日本人は,古来から生物の“発酵”を利用してきました。発酵とは一般に,微生物が嫌気的に有機物(おもに炭水化物)を分解する反応をいいます。

日本の発酵食品には,おもに酵母,コウジカビ,乳酸菌が関わっています。これらの生物によって,酢やみそ,しょう油,日本酒,ぬか漬けなどがつくられている訳ですが,このように挙げてみると,意外と身近に多いと感じるのではないでしょうか。周りを見渡せば,そのほかにも発酵食品が見つかるかもしれません。(パン,ヨーグルト,チーズ,みりん,かつおぶし,…など。)

多くの発酵食品は,酵母や細菌の働きが複雑に絡みあってつくられています。
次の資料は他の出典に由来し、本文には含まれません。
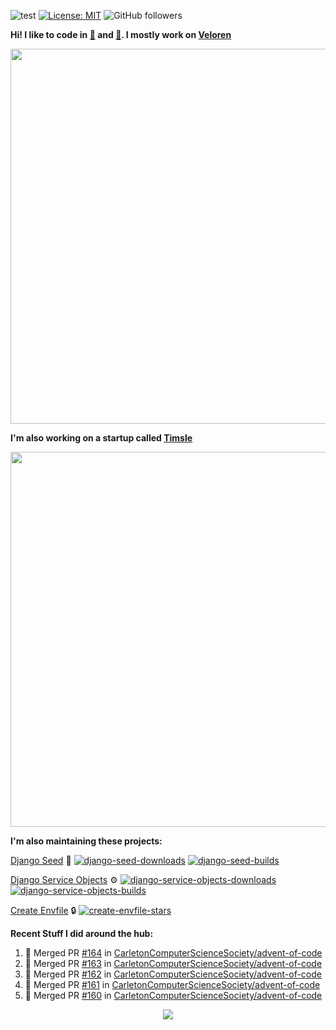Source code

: ![test](https://hits.seeyoufarm.com/api/count/incr/badge.svg?url=https://github.com/AngelOnFira)
[![License: MIT](https://img.shields.io/badge/License-MIT-yellow.svg)](https://opensource.org/licenses/MIT)
![GitHub followers](https://img.shields.io/github/followers/angelonfira?style=social)

**Hi! I like to code in [:crab:](https://www.rust-lang.org/) and [:snake:](https://www.python.org/). I mostly work on [Veloren](https://veloren.net)**

<p align="center">
  <img width="600" src="https://media.discordapp.net/attachments/444005079410802699/730566298073038949/rsz_5f0656b6aa176.png">
</p>

**I'm also working on a startup called [Timsle](https://timsle.com)**

<p align="center">
  <img width="600" src="https://media.discordapp.net/attachments/444005079410802699/730566842674053130/rsz_5f0657242abb4.png">
</p>

**I'm also maintaining these projects:**

[Django Seed](https://github.com/Brobin/django-seed)
:seedling:
[![django-seed-downloads](https://pepy.tech/badge/django-seed)](https://pepy.tech/project/django-seed)
[![django-seed-builds](https://github.com/Brobin/django-seed/workflows/Test/badge.svg)](https://github.com/Brobin/django-seed)

[Django Service Objects](https://github.com/mixxorz/django-service-objects)
:gear:
[![django-service-objects-downloads](https://pepy.tech/badge/django-service-objects)](https://pepy.tech/project/django-service-objects)
[![django-service-objects-builds](https://github.com/mixxorz/django-service-objects/actions/workflows/test.yml/badge.svg)](https://github.com/mixxorz/django-service-objects/actions/workflows/test.yml)

[Create Envfile](https://github.com/SpicyPizza/create-envfile)
:lock:
[![create-envfile-stars](https://img.shields.io/github/stars/SpicyPizza/create-envfile?style=social)](https://github.com/SpicyPizza/create-envfile)

**Recent Stuff I did around the hub:**

<!--START_SECTION:activity-->
1. 🎉 Merged PR [#164](https://github.com/CarletonComputerScienceSociety/advent-of-code/pull/164) in [CarletonComputerScienceSociety/advent-of-code](https://github.com/CarletonComputerScienceSociety/advent-of-code)
2. 🎉 Merged PR [#163](https://github.com/CarletonComputerScienceSociety/advent-of-code/pull/163) in [CarletonComputerScienceSociety/advent-of-code](https://github.com/CarletonComputerScienceSociety/advent-of-code)
3. 🎉 Merged PR [#162](https://github.com/CarletonComputerScienceSociety/advent-of-code/pull/162) in [CarletonComputerScienceSociety/advent-of-code](https://github.com/CarletonComputerScienceSociety/advent-of-code)
4. 🎉 Merged PR [#161](https://github.com/CarletonComputerScienceSociety/advent-of-code/pull/161) in [CarletonComputerScienceSociety/advent-of-code](https://github.com/CarletonComputerScienceSociety/advent-of-code)
5. 🎉 Merged PR [#160](https://github.com/CarletonComputerScienceSociety/advent-of-code/pull/160) in [CarletonComputerScienceSociety/advent-of-code](https://github.com/CarletonComputerScienceSociety/advent-of-code)
<!--END_SECTION:activity-->

<p align="center">
  <img src="https://github-profile-trophy.vercel.app/?username=angelonfira&column=4&theme=nord&margin-w=15&margin-h=15">
</p>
例えば,乳酸菌は酸性の環境をつくり出すことでほかの微生物の増殖を抑え,酵母にとって働きやすい“場”を提供しています。また,カビによってつくられる糖分は乳酸菌や酵母の“えさ”になり,その働きを促進しているのです。

環境や文化が違えば,使われる微生物も異なります。この違いが食品の特徴につながることもありますが,分解されるもの,つまり微生物の“えさ”によっても,性質は大きく変化します。
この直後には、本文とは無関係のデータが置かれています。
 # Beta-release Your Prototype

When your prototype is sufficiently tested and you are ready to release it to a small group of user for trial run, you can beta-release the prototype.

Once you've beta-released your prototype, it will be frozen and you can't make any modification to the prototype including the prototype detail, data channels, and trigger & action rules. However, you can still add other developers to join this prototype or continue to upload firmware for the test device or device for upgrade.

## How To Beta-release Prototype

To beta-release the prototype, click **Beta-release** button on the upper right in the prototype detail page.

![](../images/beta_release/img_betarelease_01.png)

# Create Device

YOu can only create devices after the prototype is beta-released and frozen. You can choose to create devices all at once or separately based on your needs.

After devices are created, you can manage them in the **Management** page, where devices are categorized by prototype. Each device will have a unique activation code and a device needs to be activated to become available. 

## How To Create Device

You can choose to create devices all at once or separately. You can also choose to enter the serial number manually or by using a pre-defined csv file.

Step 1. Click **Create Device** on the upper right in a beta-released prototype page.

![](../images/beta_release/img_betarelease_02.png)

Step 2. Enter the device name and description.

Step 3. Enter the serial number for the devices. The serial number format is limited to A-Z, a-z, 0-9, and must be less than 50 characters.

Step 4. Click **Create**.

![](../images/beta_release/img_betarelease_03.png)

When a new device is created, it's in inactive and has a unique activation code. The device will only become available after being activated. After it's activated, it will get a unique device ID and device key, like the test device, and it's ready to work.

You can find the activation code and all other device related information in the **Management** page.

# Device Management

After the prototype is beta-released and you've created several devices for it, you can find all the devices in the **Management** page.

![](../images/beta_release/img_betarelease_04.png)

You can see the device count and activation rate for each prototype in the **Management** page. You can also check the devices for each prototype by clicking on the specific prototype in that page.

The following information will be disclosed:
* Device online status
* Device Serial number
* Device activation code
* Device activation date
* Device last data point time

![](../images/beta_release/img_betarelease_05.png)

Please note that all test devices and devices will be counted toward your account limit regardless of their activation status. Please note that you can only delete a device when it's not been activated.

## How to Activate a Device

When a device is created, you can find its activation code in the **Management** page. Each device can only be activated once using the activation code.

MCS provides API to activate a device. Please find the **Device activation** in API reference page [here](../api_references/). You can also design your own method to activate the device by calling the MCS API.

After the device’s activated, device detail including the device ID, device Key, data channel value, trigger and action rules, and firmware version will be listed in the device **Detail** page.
和食に欠かすことのできない「しょう油」は,土地柄が色濃く出る発酵食品の1つです。関東地方を中心に発達した『濃口(こいくち)しょう油』は,日本でもっとも消費されているしょう油であり,その生産量は日本のしょう油生産量の8割を超えています。また,関西を中心に使われている『淡口(うすくち)しょう油』は,日本のしょう油生産量の14%を占めています。これらのしょう油は,蒸したダイズに炒ったコムギを混ぜて(ダイズ:コムギ=1:1),熟成させてつくられます。

一方,東海地方では,とろりと濃厚な風味と特有の香りをもつ『たまり醤油(しょうゆ)』が有名です。たまり醤油は,みそ玉(蒸したダイズをつぶして玉にしたもの。ダイズ:コムギ=9:1のものから,ダイズ10のものまである)にコウジカビを植え付け,熟成させてつくられます。熟成期間が1~3年程度と長く,この点でも濃口しょう油や淡口しょう油と異なります。なお,秋田県や能登半島,香川県などの特産に『魚醤(ぎょしょう)』がありますが,これは魚を塩漬けにし発酵させたものから抽出した液体のことで,広義にはしょう油に含まれます。

地球レベルで発酵食品を見てみると,微生物とその“えさ”の組み合わせはさらに多様であり,さまざまな食文化が存在します。

反応過程を目にする機会があまりないことから,身近で遠い“発酵”ですが,食文化とのつながりは深く,切り離すことはできません。